----- EXCERPTED RECORDS
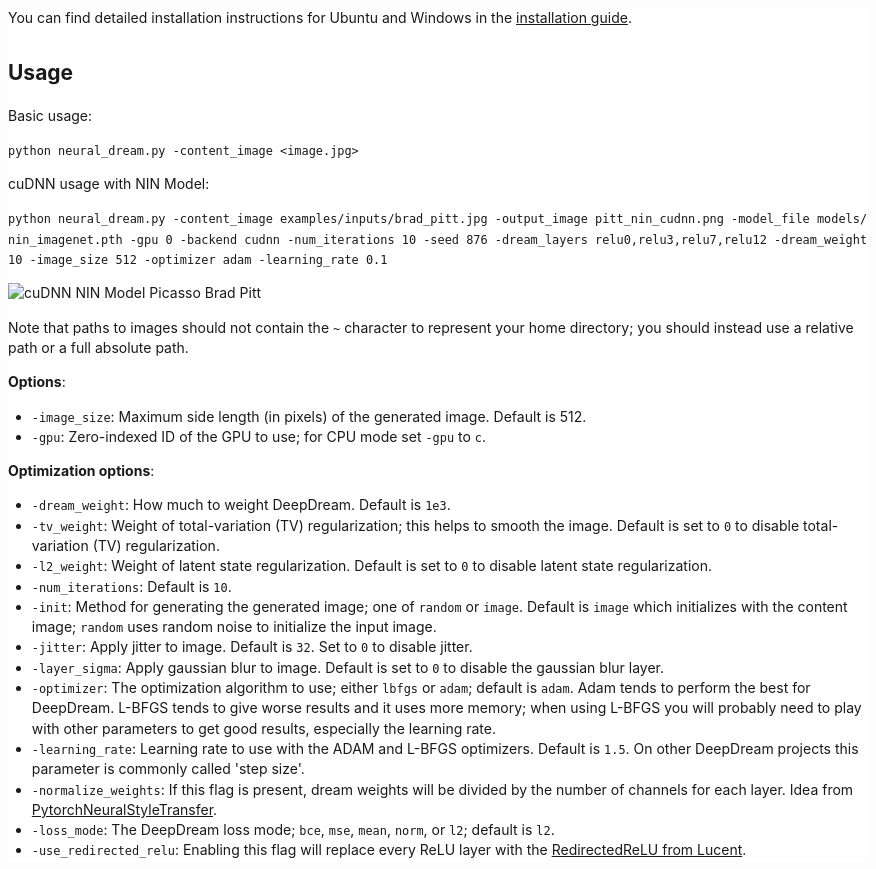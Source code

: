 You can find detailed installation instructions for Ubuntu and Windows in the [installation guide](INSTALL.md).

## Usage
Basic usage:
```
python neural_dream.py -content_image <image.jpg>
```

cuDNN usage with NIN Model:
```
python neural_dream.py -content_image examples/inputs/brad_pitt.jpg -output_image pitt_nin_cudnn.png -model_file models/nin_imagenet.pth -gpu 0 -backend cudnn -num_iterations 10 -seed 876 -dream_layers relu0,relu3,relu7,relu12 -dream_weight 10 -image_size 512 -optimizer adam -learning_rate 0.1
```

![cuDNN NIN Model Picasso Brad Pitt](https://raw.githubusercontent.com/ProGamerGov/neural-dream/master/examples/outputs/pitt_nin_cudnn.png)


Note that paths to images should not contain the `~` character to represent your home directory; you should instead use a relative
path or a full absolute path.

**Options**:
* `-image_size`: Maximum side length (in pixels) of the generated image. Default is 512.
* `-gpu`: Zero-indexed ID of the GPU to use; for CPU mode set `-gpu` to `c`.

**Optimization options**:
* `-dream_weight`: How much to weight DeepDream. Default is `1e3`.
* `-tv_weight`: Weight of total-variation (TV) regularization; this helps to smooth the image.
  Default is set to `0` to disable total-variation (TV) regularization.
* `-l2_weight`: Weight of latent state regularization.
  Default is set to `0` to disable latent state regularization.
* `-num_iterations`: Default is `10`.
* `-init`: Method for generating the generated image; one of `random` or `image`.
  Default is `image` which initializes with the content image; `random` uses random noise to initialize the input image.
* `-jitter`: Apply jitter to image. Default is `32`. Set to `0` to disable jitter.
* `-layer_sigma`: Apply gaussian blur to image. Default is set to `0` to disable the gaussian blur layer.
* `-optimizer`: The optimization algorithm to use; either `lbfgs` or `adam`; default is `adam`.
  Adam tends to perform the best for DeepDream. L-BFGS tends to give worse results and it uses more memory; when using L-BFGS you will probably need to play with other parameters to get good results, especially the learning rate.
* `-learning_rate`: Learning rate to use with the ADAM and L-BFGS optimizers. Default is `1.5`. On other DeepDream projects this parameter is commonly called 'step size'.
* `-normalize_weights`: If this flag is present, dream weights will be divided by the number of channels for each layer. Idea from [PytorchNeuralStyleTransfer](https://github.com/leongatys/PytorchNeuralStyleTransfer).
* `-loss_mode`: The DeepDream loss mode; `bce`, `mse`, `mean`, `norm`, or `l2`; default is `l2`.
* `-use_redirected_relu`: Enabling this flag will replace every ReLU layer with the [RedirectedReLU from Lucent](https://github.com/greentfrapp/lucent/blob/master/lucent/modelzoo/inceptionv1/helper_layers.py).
----------
ACTIVITY: Copy the lines exactly as they appear from the opening of the entries above through the line with "the input image.", excluding all pictures.

ANSWER FOR THIS EXERCISE:
Source code

: You can find detailed installation instructions for Ubuntu and Windows in the [installation guide](INSTALL.md).

## Usage
Basic usage:
```
python neural_dream.py -content_image <image.jpg>
```

cuDNN usage with NIN Model:
```
python neural_dream.py -content_image examples/inputs/brad_pitt.jpg -output_image pitt_nin_cudnn.png -model_file models/nin_imagenet.pth -gpu 0 -backend cudnn -num_iterations 10 -seed 876 -dream_layers relu0,relu3,relu7,relu12 -dream_weight 10 -image_size 512 -optimizer adam -learning_rate 0.1
```

![cuDNN NIN Model Picasso Brad Pitt](https://raw.githubusercontent.com/ProGamerGov/neural-dream/master/examples/outputs/pitt_nin_cudnn.png)


Note that paths to images should not contain the `~` character to represent your home directory; you should instead use a relative
path or a full absolute path.

**Options**:
* `-image_size`: Maximum side length (in pixels) of the generated image. Default is 512.
* `-gpu`: Zero-indexed ID of the GPU to use; for CPU mode set `-gpu` to `c`.

**Optimization options**:
* `-dream_weight`: How much to weight DeepDream. Default is `1e3`.
* `-tv_weight`: Weight of total-variation (TV) regularization; this helps to smooth the image.
  Default is set to `0` to disable total-variation (TV) regularization.
* `-l2_weight`: Weight of latent state regularization.
  Default is set to `0` to disable latent state regularization.
* `-num_iterations`: Default is `10`.
* `-init`: Method for generating the generated image; one of `random` or `image`.
  Default is `image` which initializes with the content image; `random` uses random noise to initialize the input image.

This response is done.